I’ve been using various social media platforms for years to help clients grow their businesses. I see a lot of questions on social media marketing so I’ve decided to answer some of them with this blog post – and address some less-talked-about realities of marketing on social media.

Social Media Marketing Questions:

Later, I tackle some really hard social media marketing questions that many entrepreneurs rightfully struggle with. Let’s dive in:

1. What Are Vanity Metrics?

Vanity metrics are often easy to measure (follower count, for example) but have no actual bearing on the return on investment (ROI). Having 1,000,000 followers may look cool, but if you are not converting them to customers, or are having to pay to reach them, are they actually valuable?

Instead, focus on a more business-grounded metric like engagement, conversion, or sales.

Speaking of follower count, some often ask if it is okay to buy social media followers. NO! This is never okay. There is no shortcut. Don’t do it. Earn your followers. Buying followers never goes well.

2. How Do You Create a Social Media Strategy?

Similar to a business plan, a social media strategy outlines the business objectives and expectations of using social media.

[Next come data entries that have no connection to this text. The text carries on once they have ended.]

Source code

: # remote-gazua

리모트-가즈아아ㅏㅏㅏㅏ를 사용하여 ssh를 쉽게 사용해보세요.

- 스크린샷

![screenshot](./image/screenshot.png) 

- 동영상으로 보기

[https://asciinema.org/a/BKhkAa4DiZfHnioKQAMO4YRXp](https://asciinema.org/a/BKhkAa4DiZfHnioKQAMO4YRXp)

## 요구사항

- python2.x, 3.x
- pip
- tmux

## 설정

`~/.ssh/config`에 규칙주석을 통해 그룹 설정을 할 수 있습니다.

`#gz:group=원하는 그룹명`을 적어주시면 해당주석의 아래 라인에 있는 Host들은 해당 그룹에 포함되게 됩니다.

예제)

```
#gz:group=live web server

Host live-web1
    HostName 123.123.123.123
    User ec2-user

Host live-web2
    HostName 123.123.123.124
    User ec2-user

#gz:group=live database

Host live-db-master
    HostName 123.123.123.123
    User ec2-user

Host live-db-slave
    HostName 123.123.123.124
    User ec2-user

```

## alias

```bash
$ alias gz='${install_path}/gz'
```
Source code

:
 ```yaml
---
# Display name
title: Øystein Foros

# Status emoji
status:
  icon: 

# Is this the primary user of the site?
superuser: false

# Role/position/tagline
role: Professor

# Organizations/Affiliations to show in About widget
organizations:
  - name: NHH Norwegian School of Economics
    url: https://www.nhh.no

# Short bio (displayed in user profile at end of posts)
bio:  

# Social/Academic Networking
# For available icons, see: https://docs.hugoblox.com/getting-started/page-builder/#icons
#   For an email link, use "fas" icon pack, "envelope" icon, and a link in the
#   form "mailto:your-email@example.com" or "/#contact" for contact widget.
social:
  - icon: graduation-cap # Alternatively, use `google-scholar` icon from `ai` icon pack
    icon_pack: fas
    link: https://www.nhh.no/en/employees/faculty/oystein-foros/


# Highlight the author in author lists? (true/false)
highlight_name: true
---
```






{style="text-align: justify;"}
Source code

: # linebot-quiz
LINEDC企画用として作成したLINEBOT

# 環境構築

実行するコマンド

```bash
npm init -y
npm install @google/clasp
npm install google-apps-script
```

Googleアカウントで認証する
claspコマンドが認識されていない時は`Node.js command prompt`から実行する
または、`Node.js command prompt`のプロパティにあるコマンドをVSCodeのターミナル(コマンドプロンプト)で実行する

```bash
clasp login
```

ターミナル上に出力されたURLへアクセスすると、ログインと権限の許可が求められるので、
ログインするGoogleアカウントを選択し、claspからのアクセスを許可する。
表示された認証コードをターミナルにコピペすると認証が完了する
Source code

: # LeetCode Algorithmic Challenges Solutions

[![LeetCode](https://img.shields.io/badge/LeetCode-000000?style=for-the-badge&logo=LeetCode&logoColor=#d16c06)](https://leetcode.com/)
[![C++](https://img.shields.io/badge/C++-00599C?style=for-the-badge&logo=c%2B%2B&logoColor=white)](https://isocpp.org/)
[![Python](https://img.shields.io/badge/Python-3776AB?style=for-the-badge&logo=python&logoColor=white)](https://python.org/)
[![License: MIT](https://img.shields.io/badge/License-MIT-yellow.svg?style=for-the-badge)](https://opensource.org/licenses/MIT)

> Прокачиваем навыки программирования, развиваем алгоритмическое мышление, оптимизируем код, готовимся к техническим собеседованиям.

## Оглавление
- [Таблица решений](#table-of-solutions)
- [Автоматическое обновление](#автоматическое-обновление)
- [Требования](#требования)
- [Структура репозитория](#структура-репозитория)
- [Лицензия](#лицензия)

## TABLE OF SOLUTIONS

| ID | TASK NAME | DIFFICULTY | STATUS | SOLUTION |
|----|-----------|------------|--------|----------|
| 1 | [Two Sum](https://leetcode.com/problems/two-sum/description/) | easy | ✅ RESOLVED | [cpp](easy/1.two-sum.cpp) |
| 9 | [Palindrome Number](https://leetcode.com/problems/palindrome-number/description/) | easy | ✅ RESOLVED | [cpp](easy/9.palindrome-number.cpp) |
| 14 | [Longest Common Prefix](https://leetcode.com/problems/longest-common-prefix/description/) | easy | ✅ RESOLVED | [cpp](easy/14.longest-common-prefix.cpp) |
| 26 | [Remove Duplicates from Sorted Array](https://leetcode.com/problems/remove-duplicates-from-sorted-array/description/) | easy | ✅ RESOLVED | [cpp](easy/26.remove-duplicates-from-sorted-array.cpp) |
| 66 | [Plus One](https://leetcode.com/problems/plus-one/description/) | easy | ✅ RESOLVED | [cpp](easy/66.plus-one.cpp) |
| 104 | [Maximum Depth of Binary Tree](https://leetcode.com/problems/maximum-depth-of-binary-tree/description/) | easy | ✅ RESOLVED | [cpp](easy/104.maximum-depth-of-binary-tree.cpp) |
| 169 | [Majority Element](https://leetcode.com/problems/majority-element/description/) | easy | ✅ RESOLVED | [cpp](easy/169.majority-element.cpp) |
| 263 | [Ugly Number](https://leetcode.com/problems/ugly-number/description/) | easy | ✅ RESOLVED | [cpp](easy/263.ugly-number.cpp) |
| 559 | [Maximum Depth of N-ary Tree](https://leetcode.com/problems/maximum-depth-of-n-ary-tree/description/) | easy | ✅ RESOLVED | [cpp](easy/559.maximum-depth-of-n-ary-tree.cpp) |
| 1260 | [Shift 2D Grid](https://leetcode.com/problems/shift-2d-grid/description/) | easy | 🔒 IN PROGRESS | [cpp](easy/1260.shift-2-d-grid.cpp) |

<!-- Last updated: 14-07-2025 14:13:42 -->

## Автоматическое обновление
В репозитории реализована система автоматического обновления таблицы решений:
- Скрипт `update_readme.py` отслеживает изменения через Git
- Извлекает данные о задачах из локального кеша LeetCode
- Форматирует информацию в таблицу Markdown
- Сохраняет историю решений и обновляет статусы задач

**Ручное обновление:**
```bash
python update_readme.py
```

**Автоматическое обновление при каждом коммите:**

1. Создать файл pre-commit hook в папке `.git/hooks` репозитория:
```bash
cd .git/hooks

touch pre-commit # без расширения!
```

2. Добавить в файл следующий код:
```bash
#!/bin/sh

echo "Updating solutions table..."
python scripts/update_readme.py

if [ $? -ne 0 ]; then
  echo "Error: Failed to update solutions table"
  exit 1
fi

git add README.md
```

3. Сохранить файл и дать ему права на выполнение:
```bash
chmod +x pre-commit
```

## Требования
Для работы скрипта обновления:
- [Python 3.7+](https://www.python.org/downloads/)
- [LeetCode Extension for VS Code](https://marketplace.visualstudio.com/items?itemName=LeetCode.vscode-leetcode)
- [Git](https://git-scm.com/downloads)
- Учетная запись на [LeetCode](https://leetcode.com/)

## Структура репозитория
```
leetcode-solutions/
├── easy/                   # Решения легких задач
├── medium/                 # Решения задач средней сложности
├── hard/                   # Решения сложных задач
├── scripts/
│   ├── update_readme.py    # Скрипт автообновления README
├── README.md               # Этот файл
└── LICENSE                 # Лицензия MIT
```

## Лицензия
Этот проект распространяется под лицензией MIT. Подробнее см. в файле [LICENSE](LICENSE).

It serves as a single source of reference for you (and your team, if you have one) to keep everyone on the same page, and moving in the same direction.

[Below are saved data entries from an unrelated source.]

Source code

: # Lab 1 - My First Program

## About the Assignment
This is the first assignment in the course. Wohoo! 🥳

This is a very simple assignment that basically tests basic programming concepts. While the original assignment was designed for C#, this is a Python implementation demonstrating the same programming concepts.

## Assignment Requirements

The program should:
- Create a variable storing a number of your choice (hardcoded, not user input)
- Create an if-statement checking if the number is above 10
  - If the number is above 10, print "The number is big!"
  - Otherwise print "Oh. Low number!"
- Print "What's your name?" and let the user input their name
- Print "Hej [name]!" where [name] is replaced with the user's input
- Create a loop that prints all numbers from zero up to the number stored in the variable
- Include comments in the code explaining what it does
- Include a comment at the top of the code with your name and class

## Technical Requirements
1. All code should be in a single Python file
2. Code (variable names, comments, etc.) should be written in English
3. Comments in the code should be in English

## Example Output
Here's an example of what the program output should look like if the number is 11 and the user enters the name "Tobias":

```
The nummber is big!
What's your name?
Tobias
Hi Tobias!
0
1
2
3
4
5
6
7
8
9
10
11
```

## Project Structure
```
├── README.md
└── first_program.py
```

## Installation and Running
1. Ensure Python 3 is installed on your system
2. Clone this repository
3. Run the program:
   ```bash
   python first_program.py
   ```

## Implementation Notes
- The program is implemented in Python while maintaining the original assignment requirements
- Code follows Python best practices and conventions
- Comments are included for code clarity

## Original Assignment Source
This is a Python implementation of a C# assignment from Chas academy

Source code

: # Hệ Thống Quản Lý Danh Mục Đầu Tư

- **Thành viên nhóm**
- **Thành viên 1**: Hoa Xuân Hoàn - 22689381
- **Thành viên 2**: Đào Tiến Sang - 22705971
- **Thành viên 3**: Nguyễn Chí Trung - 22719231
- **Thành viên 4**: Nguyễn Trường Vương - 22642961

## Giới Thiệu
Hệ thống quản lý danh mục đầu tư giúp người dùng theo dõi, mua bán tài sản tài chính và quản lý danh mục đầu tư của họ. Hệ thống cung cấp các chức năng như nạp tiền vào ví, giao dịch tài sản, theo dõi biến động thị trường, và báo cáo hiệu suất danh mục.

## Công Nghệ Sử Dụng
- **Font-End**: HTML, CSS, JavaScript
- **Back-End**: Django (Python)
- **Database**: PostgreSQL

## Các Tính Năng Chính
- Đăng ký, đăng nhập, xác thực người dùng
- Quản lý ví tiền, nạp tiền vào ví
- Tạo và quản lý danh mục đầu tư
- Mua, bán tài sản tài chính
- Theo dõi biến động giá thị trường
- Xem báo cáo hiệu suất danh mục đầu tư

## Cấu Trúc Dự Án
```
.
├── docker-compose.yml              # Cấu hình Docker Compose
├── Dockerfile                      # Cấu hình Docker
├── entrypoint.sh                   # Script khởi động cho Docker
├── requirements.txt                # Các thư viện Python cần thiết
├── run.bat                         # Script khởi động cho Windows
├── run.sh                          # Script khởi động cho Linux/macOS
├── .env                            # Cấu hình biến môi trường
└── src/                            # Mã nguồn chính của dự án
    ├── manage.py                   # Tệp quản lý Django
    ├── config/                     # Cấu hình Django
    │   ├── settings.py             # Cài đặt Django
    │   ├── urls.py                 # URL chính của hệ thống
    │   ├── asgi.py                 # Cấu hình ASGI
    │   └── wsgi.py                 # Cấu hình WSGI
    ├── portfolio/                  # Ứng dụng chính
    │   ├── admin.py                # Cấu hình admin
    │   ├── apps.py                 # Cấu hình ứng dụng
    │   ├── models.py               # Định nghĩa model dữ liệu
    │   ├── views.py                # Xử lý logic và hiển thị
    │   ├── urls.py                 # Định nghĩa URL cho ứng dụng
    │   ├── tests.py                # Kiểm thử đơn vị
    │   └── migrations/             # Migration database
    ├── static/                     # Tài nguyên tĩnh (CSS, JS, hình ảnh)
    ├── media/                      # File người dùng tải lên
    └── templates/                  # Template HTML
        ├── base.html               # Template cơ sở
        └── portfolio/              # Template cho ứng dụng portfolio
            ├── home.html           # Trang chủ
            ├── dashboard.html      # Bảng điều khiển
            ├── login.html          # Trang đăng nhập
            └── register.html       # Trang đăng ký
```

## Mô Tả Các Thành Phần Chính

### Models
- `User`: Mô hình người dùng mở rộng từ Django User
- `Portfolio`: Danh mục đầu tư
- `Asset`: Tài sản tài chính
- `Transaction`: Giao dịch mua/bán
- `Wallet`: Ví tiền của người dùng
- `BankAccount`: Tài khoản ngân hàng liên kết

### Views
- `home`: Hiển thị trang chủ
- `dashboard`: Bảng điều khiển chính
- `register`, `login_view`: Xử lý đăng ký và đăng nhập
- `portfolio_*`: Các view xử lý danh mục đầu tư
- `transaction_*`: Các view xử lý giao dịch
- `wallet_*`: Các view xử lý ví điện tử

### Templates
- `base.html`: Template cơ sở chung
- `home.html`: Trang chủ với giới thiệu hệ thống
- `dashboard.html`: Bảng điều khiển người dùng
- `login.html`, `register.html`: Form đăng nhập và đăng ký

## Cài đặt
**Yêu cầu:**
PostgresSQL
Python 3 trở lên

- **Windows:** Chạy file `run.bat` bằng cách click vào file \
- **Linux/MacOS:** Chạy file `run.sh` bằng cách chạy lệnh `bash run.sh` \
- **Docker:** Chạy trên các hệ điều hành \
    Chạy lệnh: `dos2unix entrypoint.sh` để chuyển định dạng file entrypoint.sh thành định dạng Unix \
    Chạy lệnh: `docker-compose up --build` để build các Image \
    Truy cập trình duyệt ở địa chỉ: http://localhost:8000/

Each social strategy is different, as each brand has its own objectives. However, a well-rounded social media strategy will include at least a publishing schedule, content themes, goals and objectives (remember not to focus solely on vanity metrics), competitor analysis, market research, and target audience information.

This plan does not need to be overly complex. And don’t let it intimidate you – rather, think through what you want to do, how you want to do it, and who you want to reach. Fill in those blanks and start with that.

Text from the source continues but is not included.